[Problem description] The lines from the top of the listing through the one containing "50.5 [44.0--71.9] \\" are to be retyped exactly, with no other lines.

Given information section start

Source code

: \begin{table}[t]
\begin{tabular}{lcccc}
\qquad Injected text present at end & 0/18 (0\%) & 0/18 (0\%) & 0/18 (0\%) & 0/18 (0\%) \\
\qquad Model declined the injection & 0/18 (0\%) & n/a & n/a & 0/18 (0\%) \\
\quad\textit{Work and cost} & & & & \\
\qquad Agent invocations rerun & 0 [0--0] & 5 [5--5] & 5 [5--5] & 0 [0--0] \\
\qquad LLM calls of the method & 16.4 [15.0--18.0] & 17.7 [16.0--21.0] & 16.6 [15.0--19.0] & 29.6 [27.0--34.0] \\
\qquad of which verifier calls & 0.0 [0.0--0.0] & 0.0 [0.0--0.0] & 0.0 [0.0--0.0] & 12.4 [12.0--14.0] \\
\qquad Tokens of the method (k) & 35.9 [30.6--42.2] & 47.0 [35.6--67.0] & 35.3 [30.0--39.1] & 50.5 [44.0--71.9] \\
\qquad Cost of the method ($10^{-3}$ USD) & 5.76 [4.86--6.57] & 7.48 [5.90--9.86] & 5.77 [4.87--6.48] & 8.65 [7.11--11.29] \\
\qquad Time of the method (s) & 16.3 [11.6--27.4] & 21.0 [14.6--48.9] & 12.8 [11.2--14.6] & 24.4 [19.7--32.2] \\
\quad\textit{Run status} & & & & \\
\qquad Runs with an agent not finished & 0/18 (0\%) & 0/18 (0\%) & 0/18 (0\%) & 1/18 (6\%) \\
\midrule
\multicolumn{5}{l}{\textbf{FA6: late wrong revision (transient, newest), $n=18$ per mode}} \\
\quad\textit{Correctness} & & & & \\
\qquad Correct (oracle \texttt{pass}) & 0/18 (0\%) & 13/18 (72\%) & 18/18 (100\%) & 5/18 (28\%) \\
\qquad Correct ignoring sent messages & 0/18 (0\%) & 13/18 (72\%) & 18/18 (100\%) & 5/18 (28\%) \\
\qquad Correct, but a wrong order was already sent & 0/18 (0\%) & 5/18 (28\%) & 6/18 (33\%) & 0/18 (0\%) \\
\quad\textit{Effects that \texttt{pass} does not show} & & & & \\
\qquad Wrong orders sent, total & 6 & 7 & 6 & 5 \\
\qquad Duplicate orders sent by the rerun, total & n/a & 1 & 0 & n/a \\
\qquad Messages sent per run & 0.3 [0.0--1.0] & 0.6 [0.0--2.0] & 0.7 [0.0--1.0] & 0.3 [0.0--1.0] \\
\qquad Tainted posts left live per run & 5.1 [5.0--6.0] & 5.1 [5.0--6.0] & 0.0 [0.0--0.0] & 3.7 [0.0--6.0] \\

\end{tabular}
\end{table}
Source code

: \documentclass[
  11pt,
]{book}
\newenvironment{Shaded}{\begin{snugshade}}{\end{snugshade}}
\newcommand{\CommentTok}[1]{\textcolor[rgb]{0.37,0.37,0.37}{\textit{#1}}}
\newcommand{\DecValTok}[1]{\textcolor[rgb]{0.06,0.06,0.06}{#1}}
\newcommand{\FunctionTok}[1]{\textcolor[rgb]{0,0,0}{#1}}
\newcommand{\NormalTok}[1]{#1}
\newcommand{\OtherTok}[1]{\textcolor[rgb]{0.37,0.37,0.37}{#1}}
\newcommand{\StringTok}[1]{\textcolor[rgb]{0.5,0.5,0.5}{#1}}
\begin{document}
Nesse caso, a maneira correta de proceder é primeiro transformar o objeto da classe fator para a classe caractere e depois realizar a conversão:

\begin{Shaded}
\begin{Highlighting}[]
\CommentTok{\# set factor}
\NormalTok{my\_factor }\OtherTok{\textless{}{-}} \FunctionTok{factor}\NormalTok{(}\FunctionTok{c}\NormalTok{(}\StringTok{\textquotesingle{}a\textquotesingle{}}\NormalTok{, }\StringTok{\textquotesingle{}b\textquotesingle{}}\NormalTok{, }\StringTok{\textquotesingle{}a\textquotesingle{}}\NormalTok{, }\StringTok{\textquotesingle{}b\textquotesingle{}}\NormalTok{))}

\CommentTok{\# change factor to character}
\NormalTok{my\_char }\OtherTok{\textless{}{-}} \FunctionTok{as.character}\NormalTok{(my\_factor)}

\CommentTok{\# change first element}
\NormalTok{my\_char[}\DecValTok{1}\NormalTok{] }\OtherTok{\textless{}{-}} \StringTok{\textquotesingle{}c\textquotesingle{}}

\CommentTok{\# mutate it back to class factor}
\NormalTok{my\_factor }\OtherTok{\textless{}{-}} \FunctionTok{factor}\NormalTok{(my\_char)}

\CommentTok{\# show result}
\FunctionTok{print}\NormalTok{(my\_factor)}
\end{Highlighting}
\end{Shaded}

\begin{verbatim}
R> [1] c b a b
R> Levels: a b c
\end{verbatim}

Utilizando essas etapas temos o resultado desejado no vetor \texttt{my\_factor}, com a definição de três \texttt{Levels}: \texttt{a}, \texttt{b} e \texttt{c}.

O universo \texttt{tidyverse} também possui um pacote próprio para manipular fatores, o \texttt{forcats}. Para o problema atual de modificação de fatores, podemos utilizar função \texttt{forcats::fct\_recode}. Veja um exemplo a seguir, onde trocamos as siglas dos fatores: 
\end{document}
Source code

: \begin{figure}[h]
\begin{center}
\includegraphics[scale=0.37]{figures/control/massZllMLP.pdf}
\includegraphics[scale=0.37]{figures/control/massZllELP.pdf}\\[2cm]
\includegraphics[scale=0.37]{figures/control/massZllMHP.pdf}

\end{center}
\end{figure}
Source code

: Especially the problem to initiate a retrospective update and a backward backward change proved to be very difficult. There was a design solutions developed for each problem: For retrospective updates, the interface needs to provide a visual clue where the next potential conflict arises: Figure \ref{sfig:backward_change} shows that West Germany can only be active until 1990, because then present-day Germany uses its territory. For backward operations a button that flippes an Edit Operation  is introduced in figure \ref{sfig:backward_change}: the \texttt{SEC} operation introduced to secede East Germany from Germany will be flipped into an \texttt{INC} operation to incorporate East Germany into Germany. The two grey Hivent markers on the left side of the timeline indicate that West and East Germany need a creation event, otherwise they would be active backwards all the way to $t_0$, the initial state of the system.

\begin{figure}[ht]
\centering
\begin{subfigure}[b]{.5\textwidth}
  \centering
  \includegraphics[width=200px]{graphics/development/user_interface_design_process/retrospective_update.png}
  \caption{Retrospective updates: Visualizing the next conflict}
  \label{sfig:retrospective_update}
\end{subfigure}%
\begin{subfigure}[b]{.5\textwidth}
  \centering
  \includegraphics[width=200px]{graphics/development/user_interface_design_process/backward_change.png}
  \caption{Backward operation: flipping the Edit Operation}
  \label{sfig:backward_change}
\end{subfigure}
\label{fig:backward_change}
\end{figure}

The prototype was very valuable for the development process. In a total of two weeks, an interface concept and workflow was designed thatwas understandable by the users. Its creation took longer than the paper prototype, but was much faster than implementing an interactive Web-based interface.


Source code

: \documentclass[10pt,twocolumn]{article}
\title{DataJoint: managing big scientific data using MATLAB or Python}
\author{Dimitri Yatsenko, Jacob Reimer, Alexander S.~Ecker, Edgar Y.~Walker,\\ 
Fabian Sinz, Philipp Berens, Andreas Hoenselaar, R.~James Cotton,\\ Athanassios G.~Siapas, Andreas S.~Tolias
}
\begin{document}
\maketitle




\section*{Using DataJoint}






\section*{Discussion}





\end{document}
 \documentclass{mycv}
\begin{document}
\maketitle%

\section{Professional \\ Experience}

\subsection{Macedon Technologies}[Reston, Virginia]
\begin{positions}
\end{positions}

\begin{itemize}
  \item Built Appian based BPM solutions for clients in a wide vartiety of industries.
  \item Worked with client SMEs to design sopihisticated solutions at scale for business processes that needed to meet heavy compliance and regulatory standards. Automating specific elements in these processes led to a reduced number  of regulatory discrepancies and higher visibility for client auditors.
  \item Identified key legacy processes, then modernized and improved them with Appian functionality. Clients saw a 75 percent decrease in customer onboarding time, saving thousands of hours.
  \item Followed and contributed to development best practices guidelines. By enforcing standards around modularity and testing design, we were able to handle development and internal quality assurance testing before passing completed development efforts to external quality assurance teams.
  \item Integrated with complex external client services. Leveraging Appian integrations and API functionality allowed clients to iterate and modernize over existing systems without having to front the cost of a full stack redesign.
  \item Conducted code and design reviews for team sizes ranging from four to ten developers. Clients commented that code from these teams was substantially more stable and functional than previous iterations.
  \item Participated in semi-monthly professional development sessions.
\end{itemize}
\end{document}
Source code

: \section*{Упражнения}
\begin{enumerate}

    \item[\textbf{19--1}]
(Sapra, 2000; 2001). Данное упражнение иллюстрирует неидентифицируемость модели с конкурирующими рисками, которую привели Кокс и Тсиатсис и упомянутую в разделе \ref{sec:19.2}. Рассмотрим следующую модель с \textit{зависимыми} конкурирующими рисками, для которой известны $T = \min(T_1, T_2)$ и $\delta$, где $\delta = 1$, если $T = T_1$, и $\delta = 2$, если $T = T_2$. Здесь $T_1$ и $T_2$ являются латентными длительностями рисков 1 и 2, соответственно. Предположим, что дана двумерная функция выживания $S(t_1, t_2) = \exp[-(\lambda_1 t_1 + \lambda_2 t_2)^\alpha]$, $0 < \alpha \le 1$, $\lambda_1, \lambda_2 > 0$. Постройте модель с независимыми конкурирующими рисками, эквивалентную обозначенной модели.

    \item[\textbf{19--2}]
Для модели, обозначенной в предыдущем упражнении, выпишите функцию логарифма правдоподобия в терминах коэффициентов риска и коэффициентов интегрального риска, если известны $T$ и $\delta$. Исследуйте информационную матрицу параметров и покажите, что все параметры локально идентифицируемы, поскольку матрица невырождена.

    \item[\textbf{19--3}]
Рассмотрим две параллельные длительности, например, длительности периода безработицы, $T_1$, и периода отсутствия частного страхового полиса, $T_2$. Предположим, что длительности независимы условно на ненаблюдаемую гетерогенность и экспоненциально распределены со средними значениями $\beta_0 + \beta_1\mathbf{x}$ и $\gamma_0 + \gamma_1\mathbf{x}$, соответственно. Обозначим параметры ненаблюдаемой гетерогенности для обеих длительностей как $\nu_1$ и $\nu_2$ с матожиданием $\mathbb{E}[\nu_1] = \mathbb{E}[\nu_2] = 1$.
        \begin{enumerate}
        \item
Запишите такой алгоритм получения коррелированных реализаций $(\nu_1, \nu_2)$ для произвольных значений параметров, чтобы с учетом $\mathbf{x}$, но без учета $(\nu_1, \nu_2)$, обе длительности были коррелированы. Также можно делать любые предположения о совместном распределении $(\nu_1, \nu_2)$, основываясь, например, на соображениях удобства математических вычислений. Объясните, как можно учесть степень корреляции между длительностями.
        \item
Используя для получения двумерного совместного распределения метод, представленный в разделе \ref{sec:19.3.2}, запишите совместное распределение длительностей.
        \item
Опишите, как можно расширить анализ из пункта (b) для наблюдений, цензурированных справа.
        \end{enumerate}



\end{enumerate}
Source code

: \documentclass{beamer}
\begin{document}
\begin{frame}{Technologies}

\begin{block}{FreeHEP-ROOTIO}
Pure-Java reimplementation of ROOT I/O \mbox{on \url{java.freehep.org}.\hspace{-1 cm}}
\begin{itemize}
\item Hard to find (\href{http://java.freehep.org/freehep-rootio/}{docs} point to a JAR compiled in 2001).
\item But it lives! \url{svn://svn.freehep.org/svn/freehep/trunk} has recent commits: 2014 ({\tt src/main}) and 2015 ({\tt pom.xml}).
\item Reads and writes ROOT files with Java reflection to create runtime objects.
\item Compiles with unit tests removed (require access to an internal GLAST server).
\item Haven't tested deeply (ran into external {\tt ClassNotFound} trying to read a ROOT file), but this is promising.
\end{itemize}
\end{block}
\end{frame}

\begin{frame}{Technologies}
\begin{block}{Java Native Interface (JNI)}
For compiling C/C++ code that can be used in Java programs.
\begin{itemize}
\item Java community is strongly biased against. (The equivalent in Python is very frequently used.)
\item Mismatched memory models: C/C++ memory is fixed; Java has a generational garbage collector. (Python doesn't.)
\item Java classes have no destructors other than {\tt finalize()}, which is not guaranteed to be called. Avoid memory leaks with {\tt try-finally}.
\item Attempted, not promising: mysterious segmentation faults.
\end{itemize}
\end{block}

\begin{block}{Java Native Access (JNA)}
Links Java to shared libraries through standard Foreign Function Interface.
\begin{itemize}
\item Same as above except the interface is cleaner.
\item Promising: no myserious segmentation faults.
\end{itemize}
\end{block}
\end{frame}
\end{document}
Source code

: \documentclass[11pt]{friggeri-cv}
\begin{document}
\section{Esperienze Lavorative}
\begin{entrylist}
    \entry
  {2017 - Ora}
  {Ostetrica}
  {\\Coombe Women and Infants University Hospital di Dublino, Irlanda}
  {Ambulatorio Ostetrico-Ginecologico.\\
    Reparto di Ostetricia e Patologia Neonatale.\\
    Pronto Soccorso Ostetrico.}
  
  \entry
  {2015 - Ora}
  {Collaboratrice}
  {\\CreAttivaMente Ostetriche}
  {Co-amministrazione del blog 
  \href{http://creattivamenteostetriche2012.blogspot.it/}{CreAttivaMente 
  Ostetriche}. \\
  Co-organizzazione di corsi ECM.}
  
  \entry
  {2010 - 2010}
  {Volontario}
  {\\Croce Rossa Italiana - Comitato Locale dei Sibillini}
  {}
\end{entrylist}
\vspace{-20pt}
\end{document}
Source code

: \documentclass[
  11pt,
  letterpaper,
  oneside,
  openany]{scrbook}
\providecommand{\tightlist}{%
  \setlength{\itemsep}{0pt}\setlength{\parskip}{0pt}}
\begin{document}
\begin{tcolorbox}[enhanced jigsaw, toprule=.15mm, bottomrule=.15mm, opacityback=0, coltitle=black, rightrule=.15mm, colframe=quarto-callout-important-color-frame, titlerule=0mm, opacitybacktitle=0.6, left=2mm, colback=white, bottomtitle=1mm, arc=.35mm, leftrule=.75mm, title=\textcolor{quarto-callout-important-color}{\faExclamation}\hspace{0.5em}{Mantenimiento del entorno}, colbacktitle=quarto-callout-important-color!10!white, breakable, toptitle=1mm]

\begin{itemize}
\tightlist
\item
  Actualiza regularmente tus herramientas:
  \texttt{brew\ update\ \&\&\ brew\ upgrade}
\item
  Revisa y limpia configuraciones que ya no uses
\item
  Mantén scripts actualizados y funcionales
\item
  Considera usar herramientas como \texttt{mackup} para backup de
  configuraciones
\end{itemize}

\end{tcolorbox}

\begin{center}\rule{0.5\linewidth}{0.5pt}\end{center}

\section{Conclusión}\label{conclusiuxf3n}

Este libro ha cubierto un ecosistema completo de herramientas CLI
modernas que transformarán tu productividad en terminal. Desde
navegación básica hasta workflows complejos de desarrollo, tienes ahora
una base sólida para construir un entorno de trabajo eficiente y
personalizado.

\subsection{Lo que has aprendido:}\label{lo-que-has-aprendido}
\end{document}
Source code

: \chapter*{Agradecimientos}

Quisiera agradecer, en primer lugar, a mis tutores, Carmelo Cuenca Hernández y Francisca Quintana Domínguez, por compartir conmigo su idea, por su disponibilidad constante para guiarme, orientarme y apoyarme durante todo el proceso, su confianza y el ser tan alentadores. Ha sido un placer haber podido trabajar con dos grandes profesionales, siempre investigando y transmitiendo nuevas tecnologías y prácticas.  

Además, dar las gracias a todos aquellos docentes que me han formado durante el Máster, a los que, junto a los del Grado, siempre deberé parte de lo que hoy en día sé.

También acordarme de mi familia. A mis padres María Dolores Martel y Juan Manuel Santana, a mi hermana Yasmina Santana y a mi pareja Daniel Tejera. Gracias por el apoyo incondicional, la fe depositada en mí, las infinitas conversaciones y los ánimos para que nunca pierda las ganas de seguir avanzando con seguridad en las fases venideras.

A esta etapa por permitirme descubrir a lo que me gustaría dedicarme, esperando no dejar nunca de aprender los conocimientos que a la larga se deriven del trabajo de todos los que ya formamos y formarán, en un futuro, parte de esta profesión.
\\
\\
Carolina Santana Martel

Given information section end

[Output for this exercise]
Source code

: \begin{table}[t]
\begin{tabular}{lcccc}
\qquad Injected text present at end & 0/18 (0\%) & 0/18 (0\%) & 0/18 (0\%) & 0/18 (0\%) \\
\qquad Model declined the injection & 0/18 (0\%) & n/a & n/a & 0/18 (0\%) \\
\quad\textit{Work and cost} & & & & \\
\qquad Agent invocations rerun & 0 [0--0] & 5 [5--5] & 5 [5--5] & 0 [0--0] \\
\qquad LLM calls of the method & 16.4 [15.0--18.0] & 17.7 [16.0--21.0] & 16.6 [15.0--19.0] & 29.6 [27.0--34.0] \\
\qquad of which verifier calls & 0.0 [0.0--0.0] & 0.0 [0.0--0.0] & 0.0 [0.0--0.0] & 12.4 [12.0--14.0] \\
\qquad Tokens of the method (k) & 35.9 [30.6--42.2] & 47.0 [35.6--67.0] & 35.3 [30.0--39.1] & 50.5 [44.0--71.9] \\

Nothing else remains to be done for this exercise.